Un Ange Passe works on a model of long, uninterrupted takes on the faces of its characters, subdued and wistful.

Film Comment Selects 2015: Philippe Garrel's Un Ange Passe
Photo: Film Comment Selects

The title of Philippe Garrel’s Un Ange Passe translates, literally, to “an angel is passing.” The French often use this idiom for moments when a conversation inexplicably falls silent, humorously spurring the speakers out of an awkward rut, as they refer to the imaginary figure above them. An English equivalent is difficult to find, though, perhaps, a combination of the tumbleweed image and the phrase “silver lining” comes closest. In Garrel’s films, at times so tender as to be ascetic, moments of conspicuous silence abound and achieve a resonance not unlike that of the use of negative space. It’s hard to think of another filmmaker in recent memory who can make the soft white buzz of a room sound so compelling—and clarifying. In the case of Garrel’s eighth feature, from 1975, this clarity materializes in the figure of his muse and lover, Nico. Fittingly, the film begins with her, alone, sitting outside on a street bench, deep in thought, while her live rendition of “Frozen Warnings” plays on the soundtrack.

Like many of Garrel’s other films from this period, Un Ange Passe works on a model of long, uninterrupted takes on the faces of its characters, subdued and wistful. There’s no discernable plot or recourse to the characters’ backstory, as usual in a Garrel film—only said faces and their manifold expressions. The scenes, more like blocks of time, are composed of casual snippets of dialogue between Maurice Garrel (the director’s father), Laurent Terzieff, Jean-Pierre Kalfon, and Bulle Olgier; they’re strewn together with no apparent motivation, the opposite, you could say, of traditional cross-cutting methods. Maurice, the oldest and most haggard of the group, and Terzieff, young and handsome, share the most screen time. The two sip drinks and chain smoke out in the cold, joking about, among other things, Albert Camus wanting to be Humphrey Bogart. Later, there’s talk of going to Morocco. The frame is snug around their faces, and one can just imagine Garrel tightly holding the camera, trying to focus.

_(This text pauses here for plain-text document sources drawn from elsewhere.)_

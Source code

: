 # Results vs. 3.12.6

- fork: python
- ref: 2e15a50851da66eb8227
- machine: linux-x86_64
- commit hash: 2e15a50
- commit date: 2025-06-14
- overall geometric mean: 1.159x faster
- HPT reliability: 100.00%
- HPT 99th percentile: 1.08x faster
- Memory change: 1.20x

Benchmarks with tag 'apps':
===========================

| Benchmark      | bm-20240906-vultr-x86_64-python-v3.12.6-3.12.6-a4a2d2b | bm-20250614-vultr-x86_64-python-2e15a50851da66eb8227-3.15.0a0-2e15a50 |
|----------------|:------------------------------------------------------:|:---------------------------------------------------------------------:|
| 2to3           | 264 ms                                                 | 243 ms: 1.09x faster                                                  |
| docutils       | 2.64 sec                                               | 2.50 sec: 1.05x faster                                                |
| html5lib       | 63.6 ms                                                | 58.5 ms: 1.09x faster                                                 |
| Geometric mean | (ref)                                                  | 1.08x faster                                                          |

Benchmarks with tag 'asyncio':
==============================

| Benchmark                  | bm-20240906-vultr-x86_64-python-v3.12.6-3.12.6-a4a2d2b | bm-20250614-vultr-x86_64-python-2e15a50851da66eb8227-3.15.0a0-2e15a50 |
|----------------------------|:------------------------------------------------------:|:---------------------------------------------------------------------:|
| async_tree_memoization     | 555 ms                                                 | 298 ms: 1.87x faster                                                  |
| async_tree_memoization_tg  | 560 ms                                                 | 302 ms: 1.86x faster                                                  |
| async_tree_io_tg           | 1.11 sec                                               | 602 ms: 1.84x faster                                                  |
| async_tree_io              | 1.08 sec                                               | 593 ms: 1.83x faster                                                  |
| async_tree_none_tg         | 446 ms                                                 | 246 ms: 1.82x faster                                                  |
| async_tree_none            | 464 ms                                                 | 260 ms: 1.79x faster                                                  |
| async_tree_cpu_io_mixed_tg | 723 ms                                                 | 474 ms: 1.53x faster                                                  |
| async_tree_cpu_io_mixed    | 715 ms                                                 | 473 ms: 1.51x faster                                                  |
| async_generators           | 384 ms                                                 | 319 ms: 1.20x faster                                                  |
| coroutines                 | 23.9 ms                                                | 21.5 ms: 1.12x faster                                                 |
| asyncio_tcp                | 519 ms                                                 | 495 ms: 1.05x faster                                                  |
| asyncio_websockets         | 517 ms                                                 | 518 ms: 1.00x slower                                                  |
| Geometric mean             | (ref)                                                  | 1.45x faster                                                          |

These are austere scenes of characters whose backstory we don’t know, and yet they’re hardly boring in the way that Warhol’s screen tests—a point of reference for Garrel’s brand of portraiture—are and intend to be. Instead, Un Ange Passe is rife with poignancy so natural that it’s unclear if these are actors are playing characters or if they’re merely being themselves. This could be a documentary, were it not for the otherworldly, non-sequitur cuts to Nico and abrupt switches in the soundtrack to her singing voice. If any semblance of structure can be gleaned from this film, it’s that Nico occupies a different plane than the other characters; Garrel isolates her from the conversations held among the quartet, and inserts her whenever they lapse into deep silence. She’s his necessary angel.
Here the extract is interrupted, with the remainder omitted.